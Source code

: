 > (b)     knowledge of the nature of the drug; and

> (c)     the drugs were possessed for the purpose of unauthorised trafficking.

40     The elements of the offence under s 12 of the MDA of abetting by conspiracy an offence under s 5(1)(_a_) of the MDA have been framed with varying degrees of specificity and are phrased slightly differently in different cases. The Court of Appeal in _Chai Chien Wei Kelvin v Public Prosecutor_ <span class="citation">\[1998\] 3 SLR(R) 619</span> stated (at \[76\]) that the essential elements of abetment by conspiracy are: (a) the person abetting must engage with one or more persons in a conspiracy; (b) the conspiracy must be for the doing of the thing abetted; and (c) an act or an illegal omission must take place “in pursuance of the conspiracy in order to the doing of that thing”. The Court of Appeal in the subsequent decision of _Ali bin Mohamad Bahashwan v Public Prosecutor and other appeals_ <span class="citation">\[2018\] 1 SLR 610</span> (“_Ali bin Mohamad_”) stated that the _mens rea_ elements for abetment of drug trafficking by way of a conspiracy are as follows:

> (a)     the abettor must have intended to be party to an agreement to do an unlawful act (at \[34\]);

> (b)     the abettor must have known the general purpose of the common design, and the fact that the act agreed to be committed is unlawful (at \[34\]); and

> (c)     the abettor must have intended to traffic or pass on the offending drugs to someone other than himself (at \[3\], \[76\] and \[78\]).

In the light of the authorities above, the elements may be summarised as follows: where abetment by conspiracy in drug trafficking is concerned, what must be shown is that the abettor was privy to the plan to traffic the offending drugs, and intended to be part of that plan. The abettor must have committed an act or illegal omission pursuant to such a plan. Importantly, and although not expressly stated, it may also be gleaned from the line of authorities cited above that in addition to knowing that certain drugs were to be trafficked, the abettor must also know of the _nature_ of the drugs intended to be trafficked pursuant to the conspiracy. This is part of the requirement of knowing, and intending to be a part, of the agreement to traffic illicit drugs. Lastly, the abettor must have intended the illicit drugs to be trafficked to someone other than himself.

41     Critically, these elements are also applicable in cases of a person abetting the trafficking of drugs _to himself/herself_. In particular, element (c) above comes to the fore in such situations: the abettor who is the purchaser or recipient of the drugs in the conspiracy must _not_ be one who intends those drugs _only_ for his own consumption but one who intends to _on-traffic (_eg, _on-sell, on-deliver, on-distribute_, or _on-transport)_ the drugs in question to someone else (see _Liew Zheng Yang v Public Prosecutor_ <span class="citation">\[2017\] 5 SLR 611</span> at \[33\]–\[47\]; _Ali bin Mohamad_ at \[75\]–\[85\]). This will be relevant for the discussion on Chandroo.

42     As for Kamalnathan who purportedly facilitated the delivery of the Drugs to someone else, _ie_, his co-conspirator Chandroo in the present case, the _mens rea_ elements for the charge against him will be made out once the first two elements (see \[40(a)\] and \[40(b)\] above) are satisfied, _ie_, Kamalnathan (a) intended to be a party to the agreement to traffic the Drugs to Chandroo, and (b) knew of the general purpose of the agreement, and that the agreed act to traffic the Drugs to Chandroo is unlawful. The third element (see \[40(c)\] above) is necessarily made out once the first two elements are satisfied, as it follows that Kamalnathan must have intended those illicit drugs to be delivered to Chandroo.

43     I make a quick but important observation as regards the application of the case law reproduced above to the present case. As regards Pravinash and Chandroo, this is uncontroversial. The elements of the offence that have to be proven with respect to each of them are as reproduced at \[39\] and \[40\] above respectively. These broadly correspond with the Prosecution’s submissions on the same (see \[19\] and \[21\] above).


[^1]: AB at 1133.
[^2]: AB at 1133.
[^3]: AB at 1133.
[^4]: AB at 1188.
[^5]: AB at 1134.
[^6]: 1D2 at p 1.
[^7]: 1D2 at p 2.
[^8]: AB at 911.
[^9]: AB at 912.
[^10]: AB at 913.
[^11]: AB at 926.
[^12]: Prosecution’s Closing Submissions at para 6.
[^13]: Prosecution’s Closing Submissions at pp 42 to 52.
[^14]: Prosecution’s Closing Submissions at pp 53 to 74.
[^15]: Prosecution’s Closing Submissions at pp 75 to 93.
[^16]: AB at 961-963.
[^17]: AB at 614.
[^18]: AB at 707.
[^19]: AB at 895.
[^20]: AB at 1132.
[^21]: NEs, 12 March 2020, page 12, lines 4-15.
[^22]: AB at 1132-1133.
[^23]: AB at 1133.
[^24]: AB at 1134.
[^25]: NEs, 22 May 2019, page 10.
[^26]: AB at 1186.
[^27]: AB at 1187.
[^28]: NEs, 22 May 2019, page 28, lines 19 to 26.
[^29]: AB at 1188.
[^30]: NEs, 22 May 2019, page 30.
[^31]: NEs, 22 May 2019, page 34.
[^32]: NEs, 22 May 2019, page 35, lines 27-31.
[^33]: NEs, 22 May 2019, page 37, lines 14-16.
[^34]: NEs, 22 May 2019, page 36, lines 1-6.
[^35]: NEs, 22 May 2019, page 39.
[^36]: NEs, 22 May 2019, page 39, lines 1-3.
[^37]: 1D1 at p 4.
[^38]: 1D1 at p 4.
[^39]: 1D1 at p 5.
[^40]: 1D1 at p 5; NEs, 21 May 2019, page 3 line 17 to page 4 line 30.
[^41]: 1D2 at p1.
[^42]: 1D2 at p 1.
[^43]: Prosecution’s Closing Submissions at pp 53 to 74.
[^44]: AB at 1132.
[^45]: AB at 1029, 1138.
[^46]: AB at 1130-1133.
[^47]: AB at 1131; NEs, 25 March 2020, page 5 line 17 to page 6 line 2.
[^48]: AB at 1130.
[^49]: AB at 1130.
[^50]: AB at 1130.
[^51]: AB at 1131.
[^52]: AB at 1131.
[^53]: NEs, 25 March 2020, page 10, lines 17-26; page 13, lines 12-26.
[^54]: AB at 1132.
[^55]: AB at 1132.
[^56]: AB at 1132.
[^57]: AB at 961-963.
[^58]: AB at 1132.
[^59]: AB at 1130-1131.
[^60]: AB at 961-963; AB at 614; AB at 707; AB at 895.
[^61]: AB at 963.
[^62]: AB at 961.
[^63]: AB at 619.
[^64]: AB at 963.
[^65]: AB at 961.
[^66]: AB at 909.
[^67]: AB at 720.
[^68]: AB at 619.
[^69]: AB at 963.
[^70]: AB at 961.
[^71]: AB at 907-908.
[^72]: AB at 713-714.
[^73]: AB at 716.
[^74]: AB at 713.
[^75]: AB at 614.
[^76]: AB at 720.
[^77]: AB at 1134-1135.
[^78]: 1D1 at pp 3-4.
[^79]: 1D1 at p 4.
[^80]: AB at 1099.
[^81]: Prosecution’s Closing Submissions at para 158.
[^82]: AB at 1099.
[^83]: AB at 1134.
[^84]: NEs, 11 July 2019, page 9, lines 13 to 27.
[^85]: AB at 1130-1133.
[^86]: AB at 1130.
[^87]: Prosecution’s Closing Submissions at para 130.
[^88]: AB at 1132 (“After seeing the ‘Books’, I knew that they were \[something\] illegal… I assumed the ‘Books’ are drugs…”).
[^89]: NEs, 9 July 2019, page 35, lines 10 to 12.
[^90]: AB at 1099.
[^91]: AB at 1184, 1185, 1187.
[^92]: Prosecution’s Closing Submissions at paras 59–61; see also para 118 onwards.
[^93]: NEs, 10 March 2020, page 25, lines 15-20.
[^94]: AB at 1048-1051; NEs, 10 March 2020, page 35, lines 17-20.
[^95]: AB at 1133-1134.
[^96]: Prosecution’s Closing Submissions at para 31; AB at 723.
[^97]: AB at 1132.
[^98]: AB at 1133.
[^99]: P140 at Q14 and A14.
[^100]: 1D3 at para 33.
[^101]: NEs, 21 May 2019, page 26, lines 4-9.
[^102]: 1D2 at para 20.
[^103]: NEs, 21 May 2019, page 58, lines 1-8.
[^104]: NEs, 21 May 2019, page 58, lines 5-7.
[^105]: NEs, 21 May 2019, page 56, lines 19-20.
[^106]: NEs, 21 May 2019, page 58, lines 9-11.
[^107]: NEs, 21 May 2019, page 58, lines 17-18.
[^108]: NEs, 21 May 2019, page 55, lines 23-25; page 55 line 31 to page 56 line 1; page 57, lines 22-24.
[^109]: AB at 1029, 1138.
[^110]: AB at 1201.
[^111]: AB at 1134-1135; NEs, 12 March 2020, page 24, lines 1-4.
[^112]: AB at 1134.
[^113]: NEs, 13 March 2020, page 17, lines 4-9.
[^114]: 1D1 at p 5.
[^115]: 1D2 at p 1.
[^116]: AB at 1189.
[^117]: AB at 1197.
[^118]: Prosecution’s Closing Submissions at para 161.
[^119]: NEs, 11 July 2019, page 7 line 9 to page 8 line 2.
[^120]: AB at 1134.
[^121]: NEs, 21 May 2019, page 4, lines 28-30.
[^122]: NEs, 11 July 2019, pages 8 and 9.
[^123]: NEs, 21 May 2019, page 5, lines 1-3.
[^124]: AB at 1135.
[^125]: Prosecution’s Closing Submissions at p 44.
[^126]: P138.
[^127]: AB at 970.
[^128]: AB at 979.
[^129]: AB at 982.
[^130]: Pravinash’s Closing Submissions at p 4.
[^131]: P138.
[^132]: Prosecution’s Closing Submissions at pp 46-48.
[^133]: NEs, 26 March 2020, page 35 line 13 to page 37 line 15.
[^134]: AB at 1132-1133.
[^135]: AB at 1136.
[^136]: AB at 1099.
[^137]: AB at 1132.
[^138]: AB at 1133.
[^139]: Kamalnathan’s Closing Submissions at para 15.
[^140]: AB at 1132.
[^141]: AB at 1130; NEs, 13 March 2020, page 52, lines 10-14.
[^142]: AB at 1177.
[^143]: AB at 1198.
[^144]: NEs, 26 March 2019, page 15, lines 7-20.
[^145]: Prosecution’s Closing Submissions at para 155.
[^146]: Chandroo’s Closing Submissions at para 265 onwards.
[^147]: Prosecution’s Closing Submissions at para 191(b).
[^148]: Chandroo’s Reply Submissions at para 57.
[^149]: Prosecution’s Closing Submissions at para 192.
--
Select all lines in the listing above where the word "else" appears, and show them.

• _Result_
41     Critically, these elements are also applicable in cases of a person abetting the trafficking of drugs _to himself/herself_. In particular, element (c) above comes to the fore in such situations: the abettor who is the purchaser or recipient of the drugs in the conspiracy must _not_ be one who intends those drugs _only_ for his own consumption but one who intends to _on-traffic (_eg, _on-sell, on-deliver, on-distribute_, or _on-transport)_ the drugs in question to someone else (see _Liew Zheng Yang v Public Prosecutor_ <span class="citation">\[2017\] 5 SLR 611</span> at \[33\]–\[47\]; _Ali bin Mohamad_ at \[75\]–\[85\]). This will be relevant for the discussion on Chandroo.
42     As for Kamalnathan who purportedly facilitated the delivery of the Drugs to someone else, _ie_, his co-conspirator Chandroo in the present case, the _mens rea_ elements for the charge against him will be made out once the first two elements (see \[40(a)\] and \[40(b)\] above) are satisfied, _ie_, Kamalnathan (a) intended to be a party to the agreement to traffic the Drugs to Chandroo, and (b) knew of the general purpose of the agreement, and that the agreed act to traffic the Drugs to Chandroo is unlawful. The third element (see \[40(c)\] above) is necessarily made out once the first two elements are satisfied, as it follows that Kamalnathan must have intended those illicit drugs to be delivered to Chandroo.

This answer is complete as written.